▶ Stored data entries

>>>

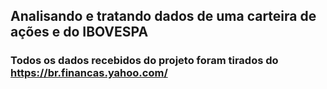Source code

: ## Analisando e tratando dados de uma carteira de ações e do IBOVESPA

### Todos os dados recebidos do projeto foram tirados do https://br.financas.yahoo.com/
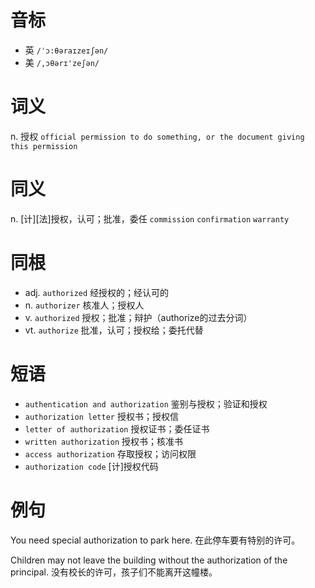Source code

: # 音标

- 英 `/ˈɔ:θəraɪzeɪʃən/`
- 美 `/,ɔθərɪ'zeʃən/`

# 词义

n. 授权
`official permission to do something, or the document giving this permission`

# 同义

n. [计][法]授权，认可；批准，委任
`commission` `confirmation` `warranty`

# 同根

- adj. `authorized` 经授权的；经认可的
- n. `authorizer` 核准人；授权人
- v. `authorized` 授权；批准；辩护（authorize的过去分词）
- vt. `authorize` 批准，认可；授权给；委托代替

# 短语

- `authentication and authorization` 鉴别与授权；验证和授权
- `authorization letter` 授权书；授权信
- `letter of authorization` 授权证书；委任证书
- `written authorization` 授权书；核准书
- `access authorization` 存取授权；访问权限
- `authorization code` [计]授权代码

# 例句

You need special authorization to park here.
在此停车要有特别的许可。

Children may not leave the building without the authorization of the principal.
没有校长的许可，孩子们不能离开这幢楼。


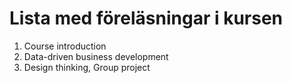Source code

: # Lista med föreläsningar i kursen 
1. Course introduction
2. Data-driven business development
3. Design thinking, Group project
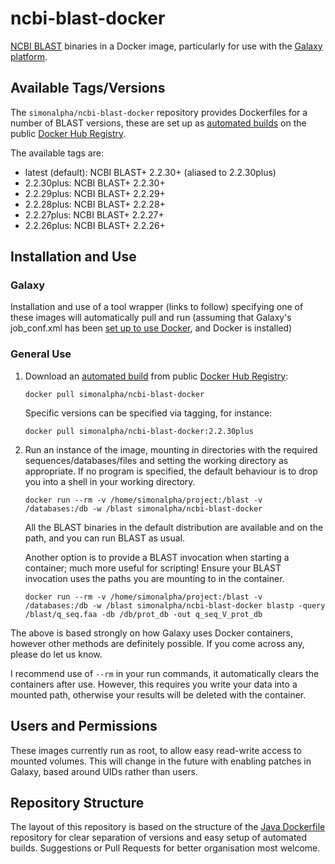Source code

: # ncbi-blast-docker

[NCBI BLAST](http://blast.ncbi.nlm.nih.gov/) binaries in a Docker image, particularly for use with the [Galaxy
platform](http://galaxyproject.org/).

## Available Tags/Versions
The `simonalpha/ncbi-blast-docker` repository provides Dockerfiles for a number of BLAST versions, these are set up as [automated builds](https://reqistry.hub.docker.com/u/simonalpha/ncbi-blast-docker) on the public
[Docker Hub Registry](https://registry.hub.docker.com).

The available tags are:

- latest (default): NCBI BLAST+ 2.2.30+ (aliased to 2.2.30plus)
- 2.2.30plus: NCBI BLAST+ 2.2.30+
- 2.2.29plus: NCBI BLAST+ 2.2.29+
- 2.2.28plus: NCBI BLAST+ 2.2.28+
- 2.2.27plus: NCBI BLAST+ 2.2.27+
- 2.2.26plus: NCBI BLAST+ 2.2.26+

## Installation and Use

### Galaxy
Installation and use of a tool wrapper (links to follow) specifying one of these images will automatically pull and run (assuming that Galaxy's job_conf.xml has been [set up to use Docker](https://wiki.galaxyproject.org/Admin/Tools/Docker), and Docker is installed)

### General Use
1. Download an [automated build](https://registry.hub.docker.com/u/simonalpha/ncbi-blast-docker/) from public [Docker Hub Registry](https://registry.hub.docker.com/):

   `docker pull simonalpha/ncbi-blast-docker`

   Specific versions can be specified via tagging, for instance:

   `docker pull simonalpha/ncbi-blast-docker:2.2.30plus`

2. Run an instance of the image, mounting in directories with the required sequences/databases/files and setting the working directory as appropriate. If no program is specified, the default behaviour is to drop you into a shell in your working directory.

   `docker run --rm -v /home/simonalpha/project:/blast -v /databases:/db -w /blast simonalpha/ncbi-blast-docker`

   All the BLAST binaries in the default distribution are available and on the path, and you can run BLAST as usual.

   Another option is to provide a BLAST invocation when starting a container; much more useful for scripting! Ensure your BLAST invocation uses the paths you are mounting to in the container.

   `docker run --rm -v /home/simonalpha/project:/blast -v /databases:/db -w /blast simonalpha/ncbi-blast-docker blastp -query /blast/q_seq.faa -db /db/prot_db -out q_seq_V_prot_db`

The above is based strongly on how Galaxy uses Docker containers, however other methods are definitely possible. If you come across any, please do let us know.

I recommend use of `--rm` in your run commands, it automatically clears the containers after use. However, this requires you write your data into a mounted path, otherwise your results will be deleted with the container.

## Users and Permissions
These images currently run as root, to allow easy read-write access to mounted volumes. This will change in the future with enabling patches in Galaxy, based around UIDs rather than users.

## Repository Structure
The layout of this repository is based on the structure of the [Java Dockerfile](https://github.com/dockerfile/java) repository for clear separation of versions and easy setup of automated builds. Suggestions or Pull Requests for better organisation most welcome.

<<<

▶ Problem to work on
Could you set down, exactly as written, every line from the start of the records above through the line containing "### General Use", leaving the pictures out?

▶ Solution to the problem
Source code

: ## Analisando e tratando dados de uma carteira de ações e do IBOVESPA

### Todos os dados recebidos do projeto foram tirados do https://br.financas.yahoo.com/
Source code

: # 音标

- 英 `/ˈɔ:θəraɪzeɪʃən/`
- 美 `/,ɔθərɪ'zeʃən/`

# 词义

n. 授权
`official permission to do something, or the document giving this permission`

# 同义

n. [计][法]授权，认可；批准，委任
`commission` `confirmation` `warranty`

# 同根

- adj. `authorized` 经授权的；经认可的
- n. `authorizer` 核准人；授权人
- v. `authorized` 授权；批准；辩护（authorize的过去分词）
- vt. `authorize` 批准，认可；授权给；委托代替

# 短语

- `authentication and authorization` 鉴别与授权；验证和授权
- `authorization letter` 授权书；授权信
- `letter of authorization` 授权证书；委任证书
- `written authorization` 授权书；核准书
- `access authorization` 存取授权；访问权限
- `authorization code` [计]授权代码

# 例句

You need special authorization to park here.
在此停车要有特别的许可。

Children may not leave the building without the authorization of the principal.
没有校长的许可，孩子们不能离开这幢楼。


Source code

: # Lista med föreläsningar i kursen 
1. Course introduction
2. Data-driven business development
3. Design thinking, Group project
Source code

: # ncbi-blast-docker

[NCBI BLAST](http://blast.ncbi.nlm.nih.gov/) binaries in a Docker image, particularly for use with the [Galaxy
platform](http://galaxyproject.org/).

## Available Tags/Versions
The `simonalpha/ncbi-blast-docker` repository provides Dockerfiles for a number of BLAST versions, these are set up as [automated builds](https://reqistry.hub.docker.com/u/simonalpha/ncbi-blast-docker) on the public
[Docker Hub Registry](https://registry.hub.docker.com).

The available tags are:

- latest (default): NCBI BLAST+ 2.2.30+ (aliased to 2.2.30plus)
- 2.2.30plus: NCBI BLAST+ 2.2.30+
- 2.2.29plus: NCBI BLAST+ 2.2.29+
- 2.2.28plus: NCBI BLAST+ 2.2.28+
- 2.2.27plus: NCBI BLAST+ 2.2.27+
- 2.2.26plus: NCBI BLAST+ 2.2.26+

## Installation and Use

### Galaxy
Installation and use of a tool wrapper (links to follow) specifying one of these images will automatically pull and run (assuming that Galaxy's job_conf.xml has been [set up to use Docker](https://wiki.galaxyproject.org/Admin/Tools/Docker), and Docker is installed)

### General Use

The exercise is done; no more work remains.